Re: [xsl] every tenth row change bgcolor

Subject: Re: [xsl] every tenth row change bgcolor
From: Wendell Piez <wapiez@xxxxxxxxxxxxxxxx>
Date: Mon, 09 Jun 2003 12:37:55 -0400
At 05:52 AM 6/9/2003, Larry wrote:
Sorry to be picky, but here you mention 'pushing' nodes to a template using <xsl:apply-templates select="foo"/>, I've always regarded that as pulling... is that right? I've always thought the only way you can use 'push' is through a basic <xsl:apply-templates/> where the next node to process is decided by document order, with any select statement (apply-templates or for-each) pulling nodes through (e.g. the nodes to process are decided by the stylesheet).
I may be missing one of the fundamentals here :)

Having ushered for one of Ken's talks where he talks about push vs. pull (Hi Ken! <g>), I think the best way to break it down is push = apply-templates, while pull = value-of. The key being the ORDER of elements in push being decided by the order in the source document, while the order of elements in the pull method being decided by the stylesheet. You're "pulling in" the value, as opposed to letting the XSLT processor "push" the value to you in the order it finds it. The match attribute is just a filter.

With all respect, I think this discussion indicates how far short of a clean, technical distinction is made by "push/pull". It's a handy distinction to make, but a rough one.


If "pull" is apply-templates, and "push" is value-of (a useful indicator, I agree), what about for-each? Pull, I think we'd mostly say -- but from the processing point of view, as we've also observed more than once, there's really hardly a difference between using a for-each and a template in a special mode.

If "pull" is when you contrain the order, and "push" is when you let document order proceed (again a useful indicator), what if you use apply-templates with xsl:sort?

What makes it worse is that I have heard from experienced technologists who've been working with these kinds of things since well before XSL, XSLT is, itself, just plain pull, since its process is driven by the building of the result tree, not on the processing of the input tree. (In contradistinction to DSSSL, for example, I am told.)

Yet in a language when you can let apply-templates select a node's children, in document order, by default, and in which you can leave out entire templates and let a built-in template fire ... the whole thing in its most natural, stripped-down form does look an awful lot like "push".

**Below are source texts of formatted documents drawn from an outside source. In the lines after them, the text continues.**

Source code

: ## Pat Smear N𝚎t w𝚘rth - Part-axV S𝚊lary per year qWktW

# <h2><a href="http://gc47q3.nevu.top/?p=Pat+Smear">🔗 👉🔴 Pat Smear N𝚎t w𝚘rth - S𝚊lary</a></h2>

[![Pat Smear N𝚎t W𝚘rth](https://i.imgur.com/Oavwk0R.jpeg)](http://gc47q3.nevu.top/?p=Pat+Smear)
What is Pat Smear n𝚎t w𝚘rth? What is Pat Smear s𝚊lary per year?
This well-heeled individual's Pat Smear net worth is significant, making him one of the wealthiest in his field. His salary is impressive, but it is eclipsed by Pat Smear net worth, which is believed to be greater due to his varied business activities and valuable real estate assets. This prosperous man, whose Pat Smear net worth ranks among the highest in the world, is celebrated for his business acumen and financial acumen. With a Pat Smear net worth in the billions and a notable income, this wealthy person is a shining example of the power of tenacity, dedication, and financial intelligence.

The bottom line is that, while I find the distinction is a very useful one for characterizing differences of approach between different stylesheets, and even when one approach is better than another for a particular problem, nonetheless it's really not the hard-and-fast kind of distinction that you really have to have clear in your mind to make the language work (such as the distinction between a node and a string, or in XSLT 1.0, between a node set and a result tree fragment). When Ken says the apply-templates "pulls" when it does a select, he's really saying little more than that the select chooses particular nodes from the source tree to process.

Nowhere in the XSLT Rec is anything said about "push". The word "pull" occurs once, but in a way that doesn't make any explicit distinction from "push" (although it does move from explaining how templates can pull values to describe what we have come to call "pull" stylesheets).